Flash On The Floor: Pure, XtremIO and 3PAR

In September 2013, my organization and I started a journey into the realm of flash storage. The initial foray took us into two camps and lasted much longer than we expected. In fact, our 2013 storage decision bore with it lessons and tests that lasted until it was once again time to make another upgrade, our 2015 replacement at a sister site.

History

In 2013, while smaller start-ups were aplenty, EMC’s pre-release XtremIO (GA in December 2013) and Pure Storage were the only mainstream contenders. Granted, Pure was still technically a start-up, but then again, XtremIO was an unreleased product purchased by EMC without broad field experience. Everyone was young.

pure_logoMuch of this has already been hashed in my prior posts, but the short story is that we made a decision to forego Pure Storage in 2013 based on a belief in promises by EMC that XtremIO would deliver xtremio_logoeverything that Pure did and more. The two metrics were data reduction and performance. We assumed in the land of enterprise storage that high availability was a given.
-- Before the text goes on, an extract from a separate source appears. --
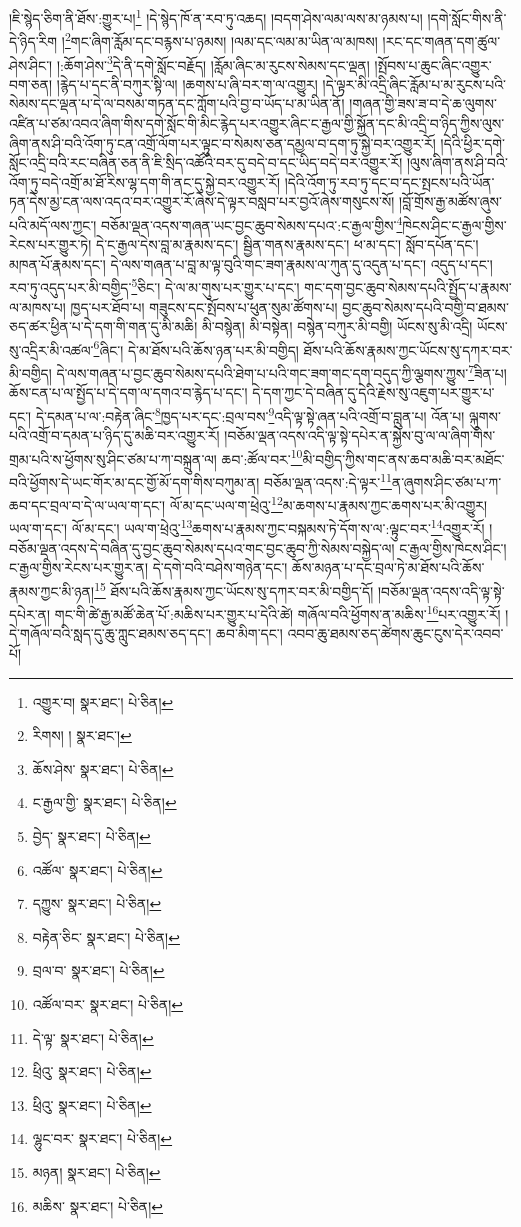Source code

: །ཇི་སྙེད་ཅིག་ནི་ཐོས་:གྱུར་པ།\footnote{འགྱུར་བ།  སྣར་ཐང་།  པེ་ཅིན། } །དེ་སྙེད་ཁོ་ན་རབ་ཏུ་འཆད། །བདག་ཤེས་ལམ་ལས་མ་ཉམས་པ། །དགེ་སློང་གིས་ནི་དེ་ཉིད་རིག །\footnote{རིགས། །  སྣར་ཐང་། }གང་ཞིག་རློམ་དང་བརྙས་པ་ཉམས། །ལམ་དང་ལམ་མ་ཡིན་ལ་མཁས། །རང་དང་གཞན་དག་ཚུལ་ཤེས་ཤིང་། །:ཆོག་ཤེས་\footnote{ཆོས་ཤེས་  སྣར་ཐང་།  པེ་ཅིན། }དེ་ནི་དགེ་སློང་བརྗོད། །རློམ་ཞིང་མ་རུངས་སེམས་དང་ལྡན། །སྤོབས་པ་ཆུང་ཞིང་འགྱུར་བག་ཅན། །རྙེད་པ་དང་ནི་བཀུར་སྟི་ལ། །ཆགས་པ་ཞི་བར་ག་ལ་འགྱུར། །དེ་ལྟར་མི་འདྲི་ཞིང་རློམ་པ་མ་རུངས་པའི་སེམས་དང་ལྡན་པ་དེ་ལ་བསམ་གཏན་དང་ཀློག་པའི་བྱ་བ་ཡོད་པ་མ་ཡིན་ནོ། །གཞན་གྱི་ཟས་ཟ་བ་དེ་ཆ་ལུགས་འཛིན་པ་ཙམ་འབའ་ཞིག་གིས་དགེ་སློང་གི་མིང་རྙེད་པར་འགྱུར་ཞིང་ང་རྒྱལ་གྱི་སྐྱོན་དང་མི་འདྲི་བ་ཉིད་ཀྱིས་ལུས་ཞིག་ནས་ཤི་བའི་འོག་ཏུ་ངན་འགྲོ་ལོག་པར་ལྟུང་བ་སེམས་ཅན་དམྱལ་བ་དག་ཏུ་སྐྱེ་བར་འགྱུར་རོ། །དེའི་ཕྱིར་དགེ་སློང་འདྲི་བའི་རང་བཞིན་ཅན་ནི་ཇི་སྲིད་འཚོའི་བར་དུ་བདེ་བ་དང་ཡིད་བདེ་བར་འགྱུར་རོ། །ལུས་ཞིག་ནས་ཤི་བའི་འོག་ཏུ་བདེ་འགྲོ་མ་ཐོ་རིས་ལྷ་དག་གི་ནང་དུ་སྐྱེ་བར་འགྱུར་རོ། །དེའི་འོག་ཏུ་རབ་ཏུ་དང་བ་དང་སྤངས་པའི་ཡོན་ཏན་དེས་མྱ་ངན་ལས་འདའ་བར་འགྱུར་རོ་ཞེས་དེ་ལྟར་བསླབ་པར་བྱའོ་ཞེས་གསུངས་སོ། །བློ་གྲོས་རྒྱ་མཚོས་ཞུས་པའི་མདོ་ལས་ཀྱང་། བཅོམ་ལྡན་འདས་གཞན་ཡང་བྱང་ཆུབ་སེམས་དཔའ་:ང་རྒྱལ་གྱིས་\footnote{ང་རྒྱལ་གྱི་  སྣར་ཐང་།  པེ་ཅིན། }ཁེངས་ཤིང་ང་རྒྱལ་གྱིས་རེངས་པར་གྱུར་ཏེ། དེ་ང་རྒྱལ་དེས་བླ་མ་རྣམས་དང་། སྦྱིན་གནས་རྣམས་དང་། ཕ་མ་དང་། སློབ་དཔོན་དང་། མཁན་པོ་རྣམས་དང་། དེ་ལས་གཞན་པ་བླ་མ་ལྟ་བུའི་གང་ཟག་རྣམས་ལ་ཀུན་དུ་འདུན་པ་དང་། འདུད་པ་དང་། རབ་ཏུ་འདུད་པར་མི་བགྱིད་\footnote{བྱེད་  སྣར་ཐང་།  པེ་ཅིན། }ཅིང་། དེ་ལ་མ་གུས་པར་གྱུར་པ་དང་། གང་དག་བྱང་ཆུབ་སེམས་དཔའི་སྤྱོད་པ་རྣམས་ལ་མཁས་པ། ཁྱད་པར་ཐོབ་པ། གཟུངས་དང་སྤོབས་པ་ཕུན་སུམ་ཚོགས་པ། བྱང་ཆུབ་སེམས་དཔའི་བགྱི་བ་ཐམས་ཅད་ཚར་ཕྱིན་པ་དེ་དག་གི་གན་དུ་མི་མཆི། མི་བསྙེན། མི་བསྟེན། བསྙེན་བཀུར་མི་བགྱི། ཡོངས་སུ་མི་འདྲི། ཡོངས་སུ་འདྲིར་མི་འཚལ་\footnote{འཚོལ་  སྣར་ཐང་།  པེ་ཅིན། }ཞིང་། དེ་མ་ཐོས་པའི་ཆོས་ཉན་པར་མི་བགྱིད། ཐོས་པའི་ཆོས་རྣམས་ཀྱང་ཡོངས་སུ་དཀར་བར་མི་བགྱིད། དེ་ལས་གཞན་པ་བྱང་ཆུབ་སེམས་དཔའི་ཐེག་པ་པའི་གང་ཟག་གང་དག་བདུད་ཀྱི་ལྕགས་ཀྱུས་\footnote{དཀྱུས་  སྣར་ཐང་།  པེ་ཅིན། }ཟིན་པ། ཆོས་ངན་པ་ལ་སྤྱོད་པ་དེ་དག་ལ་དགའ་བ་རྙེད་པ་དང་། དེ་དག་ཀྱང་དེ་བཞིན་དུ་དེའི་རྗེས་སུ་འཇུག་པར་གྱུར་པ་དང་། དེ་དམན་པ་ལ་:བརྟེན་ཞིང་\footnote{བརྟེན་ཅིང་  སྣར་ཐང་།  པེ་ཅིན། }ཁྱད་པར་དང་:བྲལ་བས་\footnote{བྲལ་བ་  སྣར་ཐང་།  པེ་ཅིན། }འདི་ལྟ་སྟེ་ཞན་པའི་འགྲོ་བ་བླུན་པ། འོན་པ། ལྐུགས་པའི་འགྲོ་བ་དམན་པ་ཉིད་དུ་མཆི་བར་འགྱུར་རོ། །བཅོམ་ལྡན་འདས་འདི་ལྟ་སྟེ་དཔེར་ན་སྐྱེས་བུ་ལ་ལ་ཞིག་གིས་གྲམ་པའི་ས་ཕྱོགས་སུ་ཤིང་ཙམ་པ་ཀ་བསྐྲུན་ལ། ཆབ་:ཚོལ་བར་\footnote{འཚོལ་བར་  སྣར་ཐང་།  པེ་ཅིན། }མི་བགྱིད་ཀྱིས་གང་ནས་ཆབ་མཆི་བར་མཐོང་བའི་ཕྱོགས་དེ་ཡང་གོར་མ་དང་གྱོ་མོ་དག་གིས་བཀུམ་ན། བཅོམ་ལྡན་འདས་:དེ་ལྟར་\footnote{དེ་ལྟ་  སྣར་ཐང་།  པེ་ཅིན། }ན་ཞུགས་ཤིང་ཙམ་པ་ཀ་ཆབ་དང་བྲལ་བ་དེ་ལ་ཡལ་ག་དང་། ལོ་མ་དང་ཡལ་ག་ཕྲེའུ་\footnote{ཕྲིའུ་  སྣར་ཐང་།  པེ་ཅིན། }མ་ཆགས་པ་རྣམས་ཀྱང་ཆགས་པར་མི་འགྱུར། ཡལ་ག་དང་། ལོ་མ་དང་། ཡལ་ག་ཕྲེའུ་\footnote{ཕྲིའུ་  སྣར་ཐང་།  པེ་ཅིན། }ཆགས་པ་རྣམས་ཀྱང་བསྐམས་ཏེ་དོག་ས་ལ་:ལྟུང་བར་\footnote{ལྷུང་བར་  སྣར་ཐང་།  པེ་ཅིན། }འགྱུར་རོ། །བཅོམ་ལྡན་འདས་དེ་བཞིན་དུ་བྱང་ཆུབ་སེམས་དཔའ་གང་བྱང་ཆུབ་ཀྱི་སེམས་བསྐྱེད་ལ། ང་རྒྱལ་གྱིས་ཁེངས་ཤིང་། ང་རྒྱལ་གྱིས་རེངས་པར་གྱུར་ན། དེ་དགེ་བའི་བཤེས་གཉེན་དང་། ཆོས་མཉན་པ་དང་བྲལ་ཏེ་མ་ཐོས་པའི་ཆོས་རྣམས་ཀྱང་མི་ཉན།\footnote{མཉན།  སྣར་ཐང་།  པེ་ཅིན། } ཐོས་པའི་ཆོས་རྣམས་ཀྱང་ཡོངས་སུ་དཀར་བར་མི་བགྱིད་དོ། །བཅོམ་ལྡན་འདས་འདི་ལྟ་སྟེ་དཔེར་ན། གང་གི་ཚེ་རྒྱ་མཚོ་ཆེན་པོ་:མཆིས་པར་གྱུར་པ་དེའི་ཚེ། གཞོལ་བའི་ཕྱོགས་ན་མཆིས་\footnote{མཆིས་  སྣར་ཐང་།  པེ་ཅིན། }པར་འགྱུར་རོ། །དེ་གཞོལ་བའི་སླད་དུ་ཆུ་ཀླུང་ཐམས་ཅད་དང་། ཆབ་མིག་དང་། འབབ་ཆུ་ཐམས་ཅད་ཚེགས་ཆུང་ངུས་དེར་འབབ་པོ།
In the following months of early 2014, we learned not to assume anything and also how to help a young product mature through bug discovery. During a controller replacement for a failed fiberchannel (FC) module, we encountered an Infiniband bug that took down the XtremIO array for 3 hours. EMC fixed that bug in the next release. Then we discovered that virtual machines with EFI firmware could not (re)boot on XtremIO. That led to EMC’s “best practice” of configuring ESXi’s advanced setting, Disk.DiskMaxIOSize, to 4096 from the default 32768. In June we had our largest issue when our hosts lost connectivity during a “non-disruptive” upgrade. The troubleshooting for that lasted for more than 6 months and was never cleanly resolved. Another “best practice”–setting native multipathing to change paths after every I/O–was determined to be necessary to avoid this issue with our QLogic converged network adapters (CNAs).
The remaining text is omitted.